C'est en effet cette évolution favorable qui éclaire les perspectives de décrue à long terme.

 

Réponse du Ministère du travail, de l'emploi, de la formation professionnelle et du dialogue social publiée dans le JO Sénat du 02/12/2016 p. 18473

Madame la sénatrice, permettez-moi de formuler en préambule une remarque. J'ai entendu des rires lorsque vous avez évoqué la baisse du nombre de demandeurs d'emploi. Mais je vous rappelle, mesdames, messieurs les sénateurs de la majorité sénatoriale que c'est vous qui avez mis en place, à votre demande, une commission d'enquête sur les chiffres du chômage.

Cette commission d'enquête, que vous avez pilotée, a publié ses conclusions au terme d'un travail rigoureux et sérieux, qui a montré qu'il n'y avait aucune manipulation statistique s'agissant des chiffres du chômage. C'est écrit dans votre rapport, publié il y a quelques semaines. Or cela semble aujourd'hui risible !

 

Que le chômage baisse n'est pas une bonne nouvelle pour la gauche ou la droite. C'est une bonne nouvelle pour notre pays et pour les personnes qui retrouvent un emploi et leur famille ! Oui, le chômage baisse dans notre pays, et il faut souligner les deux caractéristiques de cette baisse.

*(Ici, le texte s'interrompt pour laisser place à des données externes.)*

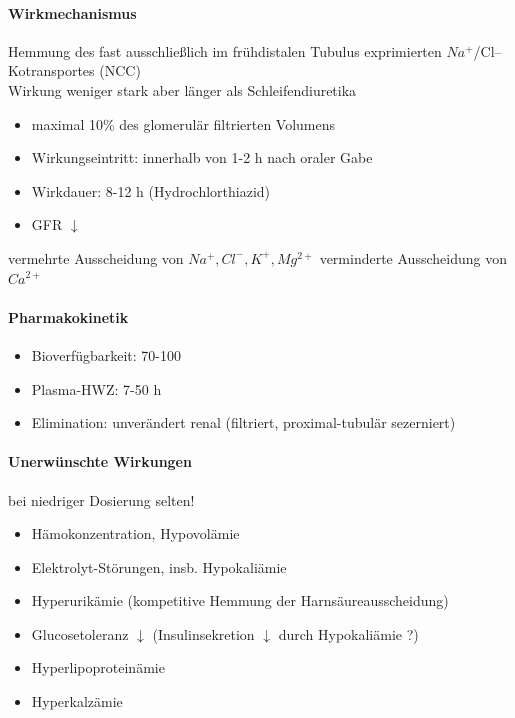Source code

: \documentclass[10pt,a4paper]{report}
\begin{document}
\paragraph{Wirkmechanismus}
Hemmung des fast ausschließlich im frühdistalen Tubulus exprimierten $Na^+$/Cl--Kotransportes (NCC)\\
Wirkung weniger stark aber länger als Schleifendiuretika\\
\begin{itemize}
	\item maximal 10\% des glomerulär 	filtrierten  Volumens
	\item Wirkungseintritt: innerhalb von 1-2 h nach oraler Gabe
	\item Wirkdauer: 8-12 h (Hydrochlorthiazid) 
	\item GFR $\downarrow$ 
\end{itemize}
vermehrte Ausscheidung von $Na^+, Cl^-, K^+, Mg^{2+}$ verminderte Ausscheidung von $Ca^{2+}$
\paragraph{Pharmakokinetik}
\begin{itemize}
	\item Bioverfügbarkeit: 70-100 %
	\item Plasma-HWZ: 7-50 h
	\item Elimination: unverändert renal (filtriert, proximal-tubulär sezerniert)
\end{itemize}
\paragraph{Unerwünschte Wirkungen}
bei niedriger Dosierung selten!
\begin{itemize}
	\item Hämokonzentration, Hypovolämie
	\item Elektrolyt-Störungen, insb. Hypokaliämie
	\item Hyperurikämie (kompetitive Hemmung der Harnsäureausscheidung)
	\item Glucosetoleranz $\downarrow$ (Insulinsekretion $\downarrow$ durch Hypokaliämie ?)
	\item Hyperlipoproteinämie
	\item Hyperkalzämie
\end{itemize}
\end{document}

Premièrement, le chômage baisse de façon durable et continue depuis le début de l'année. Deuxièmement, les jeunes bénéficient de cette dynamique.

 

Concrètement, nous avons près de 101 000 demandeurs d'emploi en moins depuis le début de l'année d'après les chiffres de Pôle emploi, et 118 00 selon les chiffres de l'INSEE. C'est la plus forte baisse annuelle depuis mai 2008.

 

Concernant les jeunes, c'est la plus forte baisse annuelle depuis décembre 2007, et la garantie jeunes a participé à ce mouvement – je le dis à la majorité sénatoriale qui voulait supprimer sa généralisation dans le cadre de la loi relative au travail. Notre seul motif de satisfaction est la création nette d'emplois.

 

Lors des six derniers trimestres, notre économie a créé plus d'emplois qu'elle n'en a détruits, avec 210 000 créations nettes d'emplois. Voilà notre point de satisfaction, qui est bien sûr essentiel.